Three Sides To Every Story
Some time in the not-so-distant future, traditional governments have largely evaporated, leaving the world in the control of giant globe-spanning corporations. No prizes for imagination there then. Duality shamelessly pilfers ideas from cyberpunk tradition, resulting in a truly stunning environment of fanciful cyberspace constructs, rubble-strewn streets and giant concrete and metal structures towering high into the smog-shrouded air.
Within these twin worlds of the real and the digital, three characters are trying to gain fame, fortune and freedom. One is a mercenary, a man who works for any company that will hire him, using the cash he earns from his missions to upgrade both his weapons and his body. The second is a hacker, a girl looking to boost her reputation and ego by breaking into high security networks. The third is a purely virtual being, an intelligent agent roaming cyberspace searching for his own identity.

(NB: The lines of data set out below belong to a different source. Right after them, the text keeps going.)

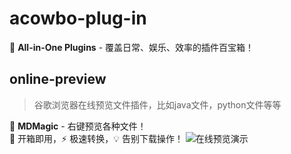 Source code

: # acowbo-plug-in
🎉 **All-in-One Plugins** - 覆盖日常、娱乐、效率的插件百宝箱！
## online-preview
> 谷歌浏览器在线预览文件插件，比如java文件，python文件等等

🚀 **MDMagic** - 右键预览各种文件！  
🎉 开箱即用，⚡ 极速转换，💡 告别下载操作！ 
![在线预览演示](https://minio.acowbo.fun/typora-img/202412231042640.gif)
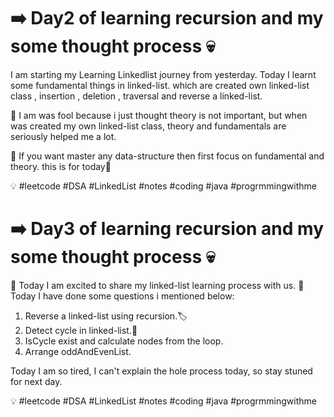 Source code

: 
# ➡️ Day2 of learning recursion and my some thought process 💀

I am  starting my Learning Linkedlist journey from yesterday. Today I  learnt some fundamental things in linked-list. which are created own linked-list class , insertion , deletion , traversal and reverse a linked-list.

📂 I am was fool because i just thought theory is not important, but when was created my own linked-list class, theory and fundamentals are seriously helped  me a lot.

🐒 If you want master any data-structure then first focus on fundamental and theory. this is for today🐒

💡 #leetcode #DSA #LinkedList #notes #coding #java #progrmmingwithme

# ➡️ Day3 of learning recursion and my some thought process 💀

🛜 Today I am excited to share my linked-list learning process with us. 🧨 Today I have done some  questions i mentioned below:

1. Reverse a linked-list using recursion.🏷️
2. Detect cycle in linked-list.🧨
3. IsCycle exist and calculate nodes from the  loop.
4. Arrange oddAndEvenList.

Today I am so tired, I can't explain the hole process today, so stay  stuned for next day.

💡 #leetcode #DSA #LinkedList #notes #coding #java #progrmmingwithme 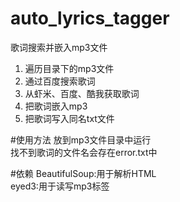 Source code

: # auto_lyrics_tagger
 歌词搜索并嵌入mp3文件
 
1. 遍历目录下的mp3文件  
2. 通过百度搜索歌词  
3. 从虾米、百度、酷我获取歌词  
4. 把歌词嵌入mp3  
5. 把歌词写入同名txt文件  

#使用方法
放到mp3文件目录中运行  
找不到歌词的文件名会存在error.txt中  

#依赖
BeautifulSoup:用于解析HTML  
eyed3:用于读写mp3标签  
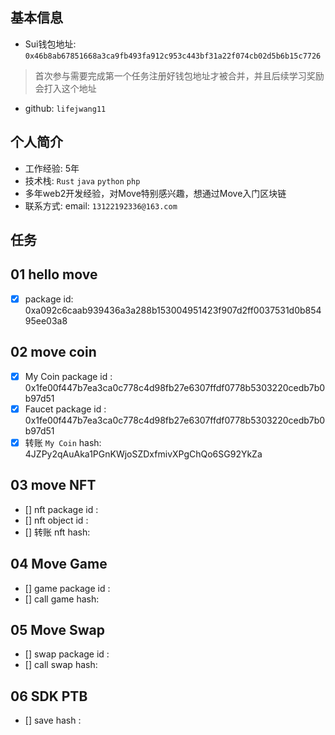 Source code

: ## 基本信息
- Sui钱包地址: `0x46b8ab67851668a3ca9fb493fa912c953c443bf31a22f074cb02d5b6b15c7726`
> 首次参与需要完成第一个任务注册好钱包地址才被合并，并且后续学习奖励会打入这个地址
- github: `lifejwang11`

## 个人简介
- 工作经验: 5年
- 技术栈: `Rust` `java` `python` `php`
- 多年web2开发经验，对Move特别感兴趣，想通过Move入门区块链
- 联系方式: email: `13122192336@163.com` 

## 任务

##   01 hello move  
- [x] package id: 0xa092c6caab939436a3a288b153004951423f907d2ff0037531d0b85495ee03a8

##   02 move coin
- [x] My Coin package id : 0x1fe00f447b7ea3ca0c778c4d98fb27e6307ffdf0778b5303220cedb7b0b97d51
- [x] Faucet package id :  0x1fe00f447b7ea3ca0c778c4d98fb27e6307ffdf0778b5303220cedb7b0b97d51
- [x] 转账 `My Coin` hash: 4JZPy2qAuAka1PGnKWjoSZDxfmivXPgChQo6SG92YkZa

##   03 move NFT
- [] nft package id :
- [] nft object id : 
- [] 转账 nft  hash:

##   04 Move Game
- [] game package id :
- [] call game hash:

##   05 Move Swap
- [] swap package id :
- [] call swap hash:

##   06 SDK PTB
- [] save hash :
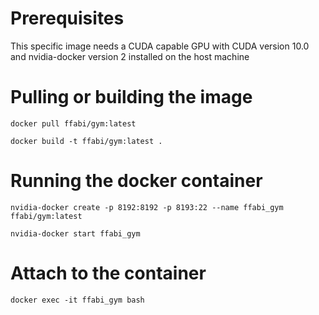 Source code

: # Prerequisites
This specific image needs a CUDA capable GPU with CUDA version 10.0 and nvidia-docker version 2 installed on the host machine

# Pulling or building the image

`docker pull ffabi/gym:latest`

`docker build -t ffabi/gym:latest .`

# Running the docker container

`nvidia-docker create -p 8192:8192 -p 8193:22 --name ffabi_gym ffabi/gym:latest`

`nvidia-docker start ffabi_gym`

# Attach to the container

`docker exec -it ffabi_gym bash` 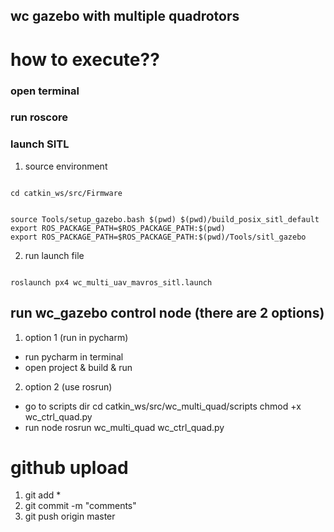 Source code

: ## wc gazebo with multiple quadrotors ##

# how to execute??
### open terminal

### run roscore

### launch SITL 
1. source environment
<pre><code>
cd catkin_ws/src/Firmware
</code></pre>
<pre><code>
source Tools/setup_gazebo.bash $(pwd) $(pwd)/build_posix_sitl_default
export ROS_PACKAGE_PATH=$ROS_PACKAGE_PATH:$(pwd)
export ROS_PACKAGE_PATH=$ROS_PACKAGE_PATH:$(pwd)/Tools/sitl_gazebo
</code></pre>
2. run launch file
<pre><code>
roslaunch px4 wc_multi_uav_mavros_sitl.launch
</code></pre>

## run wc_gazebo control node (there are 2 options)
1. option 1 (run in pycharm)
- run pycharm in terminal
- open project & build & run

2. option 2 (use rosrun)
- go to scripts dir
cd catkin_ws/src/wc_multi_quad/scripts
chmod +x wc_ctrl_quad.py
- run node
rosrun wc_multi_quad wc_ctrl_quad.py





# github upload
1. git add *
2. git commit -m "comments"
3. git push origin master

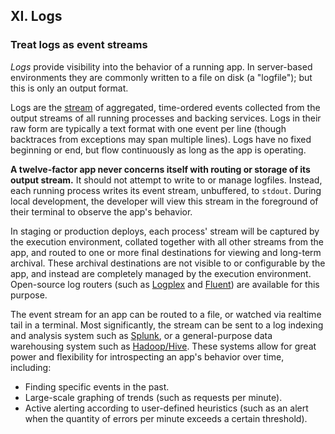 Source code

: ## XI. Logs
### Treat logs as event streams

*Logs* provide visibility into the behavior of a running app.  In server-based environments they are commonly written to a file on disk (a "logfile"); but this is only an output format.

Logs are the [stream](http://adam.heroku.com/past/2011/4/1/logs_are_streams_not_files/) of aggregated, time-ordered events collected from the output streams of all running processes and backing services.  Logs in their raw form are typically a text format with one event per line (though backtraces from exceptions may span multiple lines).  Logs have no fixed beginning or end, but flow continuously as long as the app is operating.

**A twelve-factor app never concerns itself with routing or storage of its output stream.**  It should not attempt to write to or manage logfiles.  Instead, each running process writes its event stream, unbuffered, to `stdout`.  During local development, the developer will view this stream in the foreground of their terminal to observe the app's behavior.

In staging or production deploys, each process' stream will be captured by the execution environment, collated together with all other streams from the app, and routed to one or more final destinations for viewing and long-term archival.  These archival destinations are not visible to or configurable by the app, and instead are completely managed by the execution environment.  Open-source log routers (such as [Logplex](https://github.com/heroku/logplex) and [Fluent](https://github.com/fluent/fluentd)) are available for this purpose.  

The event stream for an app can be routed to a file, or watched via realtime tail in a terminal.  Most significantly, the stream can be sent to a log indexing and analysis system such as [Splunk](http://www.splunk.com/), or a general-purpose data warehousing system such as [Hadoop/Hive](http://hive.apache.org/).  These systems allow for great power and flexibility for introspecting an app's behavior over time, including:

* Finding specific events in the past.
* Large-scale graphing of trends (such as requests per minute).
* Active alerting according to user-defined heuristics (such as an alert when the quantity of errors per minute exceeds a certain threshold).

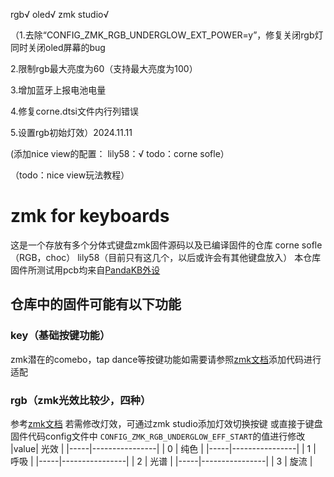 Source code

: rgb√
oled√
zmk studio√

（1.去除“CONFIG_ZMK_RGB_UNDERGLOW_EXT_POWER=y”，修复关闭rgb灯同时关闭oled屏幕的bug


2.限制rgb最大亮度为60（支持最大亮度为100）


3.增加蓝牙上报电池电量


4.修复corne.dtsi文件内行列错误


5.设置rgb初始灯效）2024.11.11


(添加nice view的配置：
lily58：√
todo：corne sofle）

（todo：nice view玩法教程）
# zmk for keyboards
这是一个存放有多个分体式键盘zmk固件源码以及已编译固件的仓库
corne sofle（RGB，choc） lily58（目前只有这几个，以后或许会有其他键盘放入）
本仓库固件所测试用pcb均来自[PandaKB外设](https://pandakb.taobao.com/shop/view_shop.htm?spm=a21n57.1.0.0.5d79523cNmnkU0&appUid=RAzN8HWMnqHhQPoqPWJj8vvpxQEUo4LsYqKaxNw4JRKQfkmLoFX)
## 仓库中的固件可能有以下功能
### key（基础按键功能）
zmk潜在的comebo，tap dance等按键功能如需要请参照[zmk文档](https://zmk.dev/docs/keymaps)添加代码进行适配
### rgb（zmk光效比较少，四种）
参考[zmk文档](https://zmk.dev/docs/config/underglow)
若需修改灯效，可通过zmk studio添加灯效切换按键
或直接于键盘固件代码config文件中
`CONFIG_ZMK_RGB_UNDERGLOW_EFF_START`的值进行修改
|value|       光效        |
|-----|----------------|
|  0  |       纯色        |
|-----|----------------|
|  1  |       呼吸        |
|-----|----------------|
|  2  |       光谱        |
|-----|----------------|
|  3  |       旋流        |
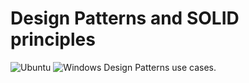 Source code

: # Design Patterns and SOLID principles
![Ubuntu](https://github.com/dkulik/SoftwareArchitectureBestPractices/workflows/Ubuntu/badge.svg)
![Windows](https://github.com/dkulik/SoftwareArchitectureBestPractices/workflows/Windows/badge.svg)
Design Patterns use cases.  

 
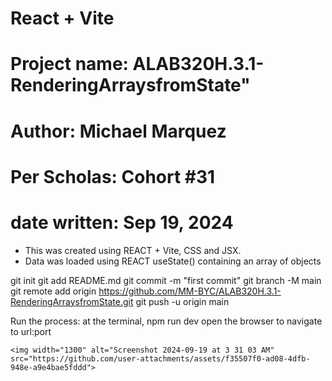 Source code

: # React + Vite
# Project name: ALAB320H.3.1-RenderingArraysfromState"
# Author: Michael Marquez
# Per Scholas: Cohort #31
# date written: Sep 19, 2024 

- This was created using REACT + Vite, CSS and JSX.
- Data was loaded using REACT useState() containing an array of objects  

git init
git add README.md
git commit -m "first commit"
git branch -M main
git remote add origin https://github.com/MM-BYC/ALAB320H.3.1-RenderingArraysfromState.git
git push -u origin main

Run the process:
    at the terminal, npm run dev
    open the browser to navigate to url:port
    
    <img width="1300" alt="Screenshot 2024-09-19 at 3 31 03 AM" src="https://github.com/user-attachments/assets/f35507f0-ad08-4dfb-948e-a9e4bae5fddd">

What this means in practice is that you get three games for the price of one. Each character has his / her / its own unique set of missions to complete, with intertwining storylines that should reveal more of the world and its backstory as you work your way through them. In all there should be around thirty or forty missions spread across the three campaigns, offering at least ten hours of actual gameplay according to the developers. And no tedious codec conversations.
Welcome To The Real World
It's not just the missions and plot clues that vary from one campaign to another. Each character offers a radically different playing style for you to master, with skills to develop and equipment and programs to purchase and upgrade.
As the mercenary you have access to a range of sensors and jammers as well as an optical camouflage system, which should help you to sneak through your target's defences to achieve your objectives. If necessary you can resort to run and gun action, although this is simplified by the inclusion of an auto-aim feature for your weapons; all you need to do is pick a target and your guns will do the rest.
Playing as the hacker you have to aim your guns for yourself, but your real strengths are infiltration and stealth. If you can reach a network terminal you can set up sensors and traps to defend your body, and then plug in to explore cyberspace. Here you will need to solve puzzles to unlock new areas of the network and fight its defensive systems using modular programs vaguely similar to the card-based magical attacks used in some fantasy games. Multiple effects can be combined, and the more experienced you become the more complex your programs can be and the faster they will run.
The third character, the virtual being, is something of a mystery at this early stage, but it should offer an even more cyberspace-focused set of missions and further insight into the game's storyline.
Conclusion
With three interlocking storylines to follow, three radically different characters to play as, and a wide range of weapons, equipment, computer programs, implants and skills to gain access to, Duality should offer a varied and immersive experience. Add to that a dark cyberpunk setting provided by an impressive real-time graphics engine and Trilobite and publishers Phantagram could be on to a winner.
Expect Duality to sneak its way on to shelves across Europe some time early next year.